With their dual function as separator and electrolyte, polymer lithium batteries offer a number of advantages over traditional liquid-based lithium ion batteries. As separators, they physically separate the positive and negative electrodes, preventing direct contact and potential short-circuits. As electrolytes, they facilitate the movement of ions, such as lithium ions, between the two electrodes during charging and discharging.

As for safety, the use of a solid rather than liquid electrolyte means that there is less of a risk of leaking batteries. This makes them much safer than their liquid-based counterparts, and more resistant to damage or puncture.

This advantage extends to their ability to withstand extreme environmental conditions. Unlike conventional LIB cells, which experience large temperature swings that can damage battery materials, SEB cells operate at a single constant operational temperature after a brief period of self-heating.
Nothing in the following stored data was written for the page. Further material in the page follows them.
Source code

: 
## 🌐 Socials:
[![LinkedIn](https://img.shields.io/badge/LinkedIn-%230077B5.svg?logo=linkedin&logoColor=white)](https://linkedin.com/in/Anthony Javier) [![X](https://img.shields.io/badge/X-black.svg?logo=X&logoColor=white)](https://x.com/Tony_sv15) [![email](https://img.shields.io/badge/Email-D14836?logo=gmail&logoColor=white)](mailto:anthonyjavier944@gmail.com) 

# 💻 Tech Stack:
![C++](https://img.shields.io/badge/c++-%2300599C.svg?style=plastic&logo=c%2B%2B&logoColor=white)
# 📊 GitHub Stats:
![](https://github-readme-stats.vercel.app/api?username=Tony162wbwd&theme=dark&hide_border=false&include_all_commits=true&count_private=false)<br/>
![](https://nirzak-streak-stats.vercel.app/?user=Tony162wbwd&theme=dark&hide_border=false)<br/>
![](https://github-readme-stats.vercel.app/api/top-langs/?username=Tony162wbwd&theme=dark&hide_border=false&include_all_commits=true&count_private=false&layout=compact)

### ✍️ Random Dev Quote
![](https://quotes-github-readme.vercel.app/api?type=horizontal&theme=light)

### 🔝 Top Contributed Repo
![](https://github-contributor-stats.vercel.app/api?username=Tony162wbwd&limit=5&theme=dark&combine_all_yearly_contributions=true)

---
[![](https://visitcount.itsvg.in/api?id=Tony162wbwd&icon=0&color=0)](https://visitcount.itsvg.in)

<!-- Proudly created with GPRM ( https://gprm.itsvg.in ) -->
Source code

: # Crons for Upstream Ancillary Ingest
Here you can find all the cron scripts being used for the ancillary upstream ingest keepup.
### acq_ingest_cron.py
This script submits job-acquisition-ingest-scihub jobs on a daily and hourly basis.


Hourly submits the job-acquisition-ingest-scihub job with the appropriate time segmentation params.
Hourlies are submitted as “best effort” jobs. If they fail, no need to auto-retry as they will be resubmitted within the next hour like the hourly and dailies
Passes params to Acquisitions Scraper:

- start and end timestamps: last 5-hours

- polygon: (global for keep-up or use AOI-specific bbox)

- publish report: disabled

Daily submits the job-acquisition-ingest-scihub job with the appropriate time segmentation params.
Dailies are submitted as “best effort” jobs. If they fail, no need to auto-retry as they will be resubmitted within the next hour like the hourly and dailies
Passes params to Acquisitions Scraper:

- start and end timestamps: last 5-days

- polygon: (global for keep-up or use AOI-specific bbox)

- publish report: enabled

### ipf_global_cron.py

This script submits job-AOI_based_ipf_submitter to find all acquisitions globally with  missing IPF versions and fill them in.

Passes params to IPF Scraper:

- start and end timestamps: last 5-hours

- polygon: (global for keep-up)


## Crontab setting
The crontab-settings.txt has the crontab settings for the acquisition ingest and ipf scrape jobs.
This ensures minimal degradation of the battery materials even under high-voltage charging and operating temperatures.

In addition, SEB cell capacities and power densities are also superior to the baseline LIB battery. They can endure 1254 exposures to high-voltage abuse (constant current charge to 4.4 V, constant voltage at 40degC for 20 cycles) with a capacity retention of 80%, and they are up to 5x more stable and less prone to thermal runaway than the baseline LIB battery. Additionally, they generate less gas during high-voltage charges and exhibit significantly lower DCRs than the baseline LIB battery.

Minimal Dendrite Formation

Dendrite formation is a major challenge for LIBs as it directly leads to micro short circuits and battery failure. It is often unavoidable during fast charging and overcharging. Current LIB-based energy storage systems (BESS) utilize smoke, heat, and gas detection to provide early warnings. However, these methods are unable to accurately detect the very early stages of dendrite growth. Therefore, the development of a highly sensitive and reliable method for detecting micron-scale Li dendrites is urgently required.

SSBs are able to significantly reduce the risk of dendrites by employing nonflammable solid-state electrolytes and graphite anodes. Furthermore, they also employ a unique combination of high-voltage cathode materials, which allow for a higher theoretical specific capacity than conventional lithium metal batteries.

The key to preventing dendrites is to ensure the lithium concentration gradient across the electrode surface is not steep. This can be achieved by slow charging and Li-ion battery pack avoiding extremely cold conditions, as these both help to alleviate the strain on the anode and prevent the generation of a steep gradient.

The experimental results show that the CNM promotes regulated mass transport and suppresses the side reactions between Li and the carbon host, resulting in a flat voltage profile with low polarization over 300 cycles. Moreover, the EIS results confirm that the CNM allows for faster ion transportation. The pore size of the CNM is smaller than that of Celgard and enables ultra-low interfacial resistance.